Task details — Take the entries below and print, exactly, the stretch from the line containing "aforementioned areas have" through the line containing "#### Smooth muscle relaxation", both included.

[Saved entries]
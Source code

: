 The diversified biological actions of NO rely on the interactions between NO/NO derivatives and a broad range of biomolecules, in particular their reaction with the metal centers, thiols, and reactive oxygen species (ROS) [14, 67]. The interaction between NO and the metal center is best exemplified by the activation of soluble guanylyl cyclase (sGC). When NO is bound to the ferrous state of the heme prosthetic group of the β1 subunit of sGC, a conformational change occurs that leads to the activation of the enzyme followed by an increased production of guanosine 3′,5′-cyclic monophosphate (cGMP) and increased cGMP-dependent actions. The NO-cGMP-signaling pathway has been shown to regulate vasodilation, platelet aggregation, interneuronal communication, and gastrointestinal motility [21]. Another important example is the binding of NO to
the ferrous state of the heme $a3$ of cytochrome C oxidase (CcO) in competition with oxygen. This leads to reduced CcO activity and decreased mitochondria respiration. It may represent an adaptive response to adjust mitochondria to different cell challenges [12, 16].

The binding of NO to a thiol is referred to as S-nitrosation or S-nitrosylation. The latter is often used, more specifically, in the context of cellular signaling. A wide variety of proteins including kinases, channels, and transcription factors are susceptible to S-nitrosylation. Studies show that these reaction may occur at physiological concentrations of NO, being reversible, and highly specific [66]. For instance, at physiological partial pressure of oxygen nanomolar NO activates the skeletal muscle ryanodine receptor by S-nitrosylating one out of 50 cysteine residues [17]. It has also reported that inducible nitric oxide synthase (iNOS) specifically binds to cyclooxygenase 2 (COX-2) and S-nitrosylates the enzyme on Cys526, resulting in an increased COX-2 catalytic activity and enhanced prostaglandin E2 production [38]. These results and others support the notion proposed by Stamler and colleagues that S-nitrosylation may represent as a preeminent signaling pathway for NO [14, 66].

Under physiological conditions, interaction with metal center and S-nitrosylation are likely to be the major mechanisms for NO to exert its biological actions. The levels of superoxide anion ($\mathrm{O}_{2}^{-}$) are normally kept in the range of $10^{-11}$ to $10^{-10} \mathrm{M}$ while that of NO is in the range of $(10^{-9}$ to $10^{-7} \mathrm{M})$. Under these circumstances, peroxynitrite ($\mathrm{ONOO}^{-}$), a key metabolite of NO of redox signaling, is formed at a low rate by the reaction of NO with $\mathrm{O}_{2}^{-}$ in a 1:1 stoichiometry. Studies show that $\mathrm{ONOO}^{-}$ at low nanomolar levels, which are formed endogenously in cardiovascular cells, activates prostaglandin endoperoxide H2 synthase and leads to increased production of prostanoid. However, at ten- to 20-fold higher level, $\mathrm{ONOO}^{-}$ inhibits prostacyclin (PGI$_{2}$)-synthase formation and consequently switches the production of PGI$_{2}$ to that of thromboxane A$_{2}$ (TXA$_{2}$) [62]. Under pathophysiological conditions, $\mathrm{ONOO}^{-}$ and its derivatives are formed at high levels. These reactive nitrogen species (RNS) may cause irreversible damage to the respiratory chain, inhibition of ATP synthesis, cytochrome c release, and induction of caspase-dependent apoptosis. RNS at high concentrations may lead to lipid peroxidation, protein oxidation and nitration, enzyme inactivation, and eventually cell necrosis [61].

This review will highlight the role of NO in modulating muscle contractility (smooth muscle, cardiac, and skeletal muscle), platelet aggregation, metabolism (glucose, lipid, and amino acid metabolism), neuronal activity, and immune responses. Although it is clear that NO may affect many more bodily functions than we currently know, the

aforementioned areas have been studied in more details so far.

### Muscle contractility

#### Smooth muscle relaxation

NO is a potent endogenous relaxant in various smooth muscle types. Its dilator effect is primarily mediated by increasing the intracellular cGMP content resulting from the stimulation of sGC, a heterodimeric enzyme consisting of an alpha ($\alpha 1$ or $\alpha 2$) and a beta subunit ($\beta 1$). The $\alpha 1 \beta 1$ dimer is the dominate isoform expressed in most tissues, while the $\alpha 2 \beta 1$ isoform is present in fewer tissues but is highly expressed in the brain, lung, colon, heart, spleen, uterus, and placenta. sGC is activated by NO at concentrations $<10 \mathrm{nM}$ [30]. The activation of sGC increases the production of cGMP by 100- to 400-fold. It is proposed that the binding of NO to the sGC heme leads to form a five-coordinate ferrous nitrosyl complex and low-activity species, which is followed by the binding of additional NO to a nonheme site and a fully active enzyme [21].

Response to the task —
aforementioned areas have been studied in more details so far.

### Muscle contractility

#### Smooth muscle relaxation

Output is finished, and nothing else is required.